SELECT * FROM `enrollments`JOIN `courses` ON (`courses`.id = `enrollments`.`course_id`)WHERE `enrollments`.`person_id` in (?)AND `courses`.`name` = 'Potions';

You, the multitalented headmaster, are able to run these queries on the database directly, and discover they are returning that data you expected. Logically, the issue must be happening somewhere in the Laravel magic.

After a little digging, you discover that the issue is occurring when Laravel attempts to associate the students from the PERSONS query back to the results from the ENROLLMENTS query. Laravel does this by matching up each person on the PERSONS result to that person's identifier on the ENROLLMENTS result. The ENROLLMENTS table stores this identifier in a column titled ‘person_id’. However, the COURSES table also has a column titled ‘person_id’ which is a reference to the course’s professor. This is where the problem begins.

As it is written, the SQL query will retrieve both of these values from the database. When Laravel gets the information back, it keeps only one of the two ‘person_id’ values—specifically, the last it processes. Because the professor’s person identifier always comes last, Laravel keeps that instead of the students'. When Laravel then tries to match each student to a record of enrollment, it can’t because it can’t find the student’s identifier in the list of enrollments. This makes it appear as though no student is taking Potions.

It was assumed in the original Laravel query that the ‘magic’ behind Laravel would know that it needed to keep the ‘person_id‘ from the ENROLLMENTS table. The solution, you quickly see, is for Laravel to only retrieve the first foreign key (or nothing from the COURSES table):

$persons = Person::where("age", 17) ->where('is_student', true) ->with([ 'enrollments' => function ($query) { $query->join('courses', 'courses.id', '=', 'enrollments.course_id') ->select('enrollments.*') ->where('courses.name' = 'Potions'); } ]);

Situations similar to this are familiar to developers, occasionally with inelegant workarounds.
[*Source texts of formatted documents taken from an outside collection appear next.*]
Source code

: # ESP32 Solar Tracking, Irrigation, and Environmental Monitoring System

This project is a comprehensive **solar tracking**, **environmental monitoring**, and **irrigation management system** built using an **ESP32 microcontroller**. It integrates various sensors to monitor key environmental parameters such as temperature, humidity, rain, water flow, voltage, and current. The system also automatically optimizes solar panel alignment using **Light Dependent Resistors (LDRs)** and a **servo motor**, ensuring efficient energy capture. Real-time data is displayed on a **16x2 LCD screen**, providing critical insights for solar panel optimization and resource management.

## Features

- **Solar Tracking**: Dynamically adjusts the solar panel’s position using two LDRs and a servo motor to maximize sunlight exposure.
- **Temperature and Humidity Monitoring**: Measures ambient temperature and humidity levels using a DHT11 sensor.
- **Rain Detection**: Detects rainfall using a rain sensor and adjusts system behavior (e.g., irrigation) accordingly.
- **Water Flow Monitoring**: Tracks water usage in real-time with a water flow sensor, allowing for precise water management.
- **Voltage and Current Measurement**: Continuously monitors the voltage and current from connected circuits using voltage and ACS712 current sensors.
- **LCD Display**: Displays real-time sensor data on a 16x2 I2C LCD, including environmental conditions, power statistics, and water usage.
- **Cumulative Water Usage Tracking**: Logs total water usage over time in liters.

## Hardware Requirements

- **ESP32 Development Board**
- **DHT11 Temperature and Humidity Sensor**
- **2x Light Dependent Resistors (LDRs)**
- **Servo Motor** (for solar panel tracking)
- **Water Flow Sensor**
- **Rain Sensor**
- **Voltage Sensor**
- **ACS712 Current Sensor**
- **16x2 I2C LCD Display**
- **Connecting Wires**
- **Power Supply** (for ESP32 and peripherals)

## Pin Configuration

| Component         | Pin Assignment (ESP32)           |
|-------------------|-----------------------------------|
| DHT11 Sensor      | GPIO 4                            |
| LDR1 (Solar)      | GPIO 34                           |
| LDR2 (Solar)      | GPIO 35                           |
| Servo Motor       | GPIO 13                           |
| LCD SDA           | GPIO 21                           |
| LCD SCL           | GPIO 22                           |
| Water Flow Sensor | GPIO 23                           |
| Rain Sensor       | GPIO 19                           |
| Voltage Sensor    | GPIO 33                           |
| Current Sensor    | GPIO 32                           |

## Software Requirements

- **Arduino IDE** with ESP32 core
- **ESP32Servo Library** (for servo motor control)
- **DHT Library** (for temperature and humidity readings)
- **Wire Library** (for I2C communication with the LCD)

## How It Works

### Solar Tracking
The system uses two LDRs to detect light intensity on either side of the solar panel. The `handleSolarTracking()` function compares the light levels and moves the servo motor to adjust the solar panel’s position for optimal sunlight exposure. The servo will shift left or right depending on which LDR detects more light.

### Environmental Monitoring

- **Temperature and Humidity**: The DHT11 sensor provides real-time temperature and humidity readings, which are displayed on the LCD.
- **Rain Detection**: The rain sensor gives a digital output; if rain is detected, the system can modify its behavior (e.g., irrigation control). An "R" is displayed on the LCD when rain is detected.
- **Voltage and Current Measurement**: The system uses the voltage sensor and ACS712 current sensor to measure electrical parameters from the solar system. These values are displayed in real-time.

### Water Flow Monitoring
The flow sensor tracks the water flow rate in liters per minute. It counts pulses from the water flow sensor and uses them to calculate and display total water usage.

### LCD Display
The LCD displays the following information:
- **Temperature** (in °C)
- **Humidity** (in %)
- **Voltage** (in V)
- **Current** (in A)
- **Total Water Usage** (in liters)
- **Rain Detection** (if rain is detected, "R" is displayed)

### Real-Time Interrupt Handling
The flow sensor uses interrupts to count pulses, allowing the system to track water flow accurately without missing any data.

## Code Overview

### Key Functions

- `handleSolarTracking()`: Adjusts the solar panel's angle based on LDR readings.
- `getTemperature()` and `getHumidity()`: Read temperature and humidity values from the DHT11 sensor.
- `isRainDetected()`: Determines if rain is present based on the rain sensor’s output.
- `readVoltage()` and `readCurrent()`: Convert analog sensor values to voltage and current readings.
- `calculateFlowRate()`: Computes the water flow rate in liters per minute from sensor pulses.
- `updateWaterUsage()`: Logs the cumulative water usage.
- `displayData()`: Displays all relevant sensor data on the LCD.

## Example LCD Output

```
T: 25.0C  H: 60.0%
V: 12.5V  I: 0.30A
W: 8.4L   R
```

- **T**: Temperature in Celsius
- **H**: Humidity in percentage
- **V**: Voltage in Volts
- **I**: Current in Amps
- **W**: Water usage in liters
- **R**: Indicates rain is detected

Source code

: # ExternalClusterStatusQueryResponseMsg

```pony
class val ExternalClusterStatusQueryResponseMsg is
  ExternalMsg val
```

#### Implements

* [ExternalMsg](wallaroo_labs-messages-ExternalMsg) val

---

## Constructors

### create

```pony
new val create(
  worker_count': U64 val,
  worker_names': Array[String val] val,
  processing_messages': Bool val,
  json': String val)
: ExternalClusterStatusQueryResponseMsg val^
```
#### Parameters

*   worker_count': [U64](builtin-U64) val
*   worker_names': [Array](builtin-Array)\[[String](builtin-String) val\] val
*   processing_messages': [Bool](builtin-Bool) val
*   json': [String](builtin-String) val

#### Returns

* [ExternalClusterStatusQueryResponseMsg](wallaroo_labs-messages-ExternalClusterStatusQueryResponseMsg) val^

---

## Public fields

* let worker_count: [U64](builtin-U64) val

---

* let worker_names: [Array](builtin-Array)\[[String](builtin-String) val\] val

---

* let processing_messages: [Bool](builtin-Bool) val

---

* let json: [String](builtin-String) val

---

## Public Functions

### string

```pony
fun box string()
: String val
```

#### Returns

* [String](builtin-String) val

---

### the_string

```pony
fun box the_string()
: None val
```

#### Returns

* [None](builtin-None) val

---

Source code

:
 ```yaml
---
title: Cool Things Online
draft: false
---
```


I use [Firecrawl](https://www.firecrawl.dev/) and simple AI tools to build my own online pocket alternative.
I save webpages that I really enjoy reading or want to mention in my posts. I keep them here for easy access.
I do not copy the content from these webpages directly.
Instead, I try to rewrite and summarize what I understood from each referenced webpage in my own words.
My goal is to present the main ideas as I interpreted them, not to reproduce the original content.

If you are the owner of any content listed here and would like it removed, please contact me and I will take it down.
The moral of the story above isn’t that we can’t trust frameworks and other third-party code to act as we suspect them to—that’s why we use them. But no code is infallible and no third-party code is tailored to one particular application, so these situations will always arise. Delving into what makes this magic work to understand its limitations and caveats may be time-consuming, but the knowledge enables us to build better applications for our clients.


1 Laravel is using Eloquent ORM as the system to handling the interaction with the database. Laravel is being used as an umbrella term to reduce jargon in the article. 2 This, of course, would be done with ids in the real world.


Technical Summary: When using Laravel’s Eloquent to join two tables in the constraints of an eager loaded query, be sure to use the select method in the query builder to get the proper foreign key on the eager loaded table if the table it is joining with has a column with the same name (and possibly different value). Eloquent does not magically do this for you. It will overwrite any duplicate column values the query retrieves. After retrieving the data, when it attempts to associate the eager loaded models with the relation that is loading them, it will use the column value from the joined table as the foreign key. This assigns the relations incorrectly, with likely false results.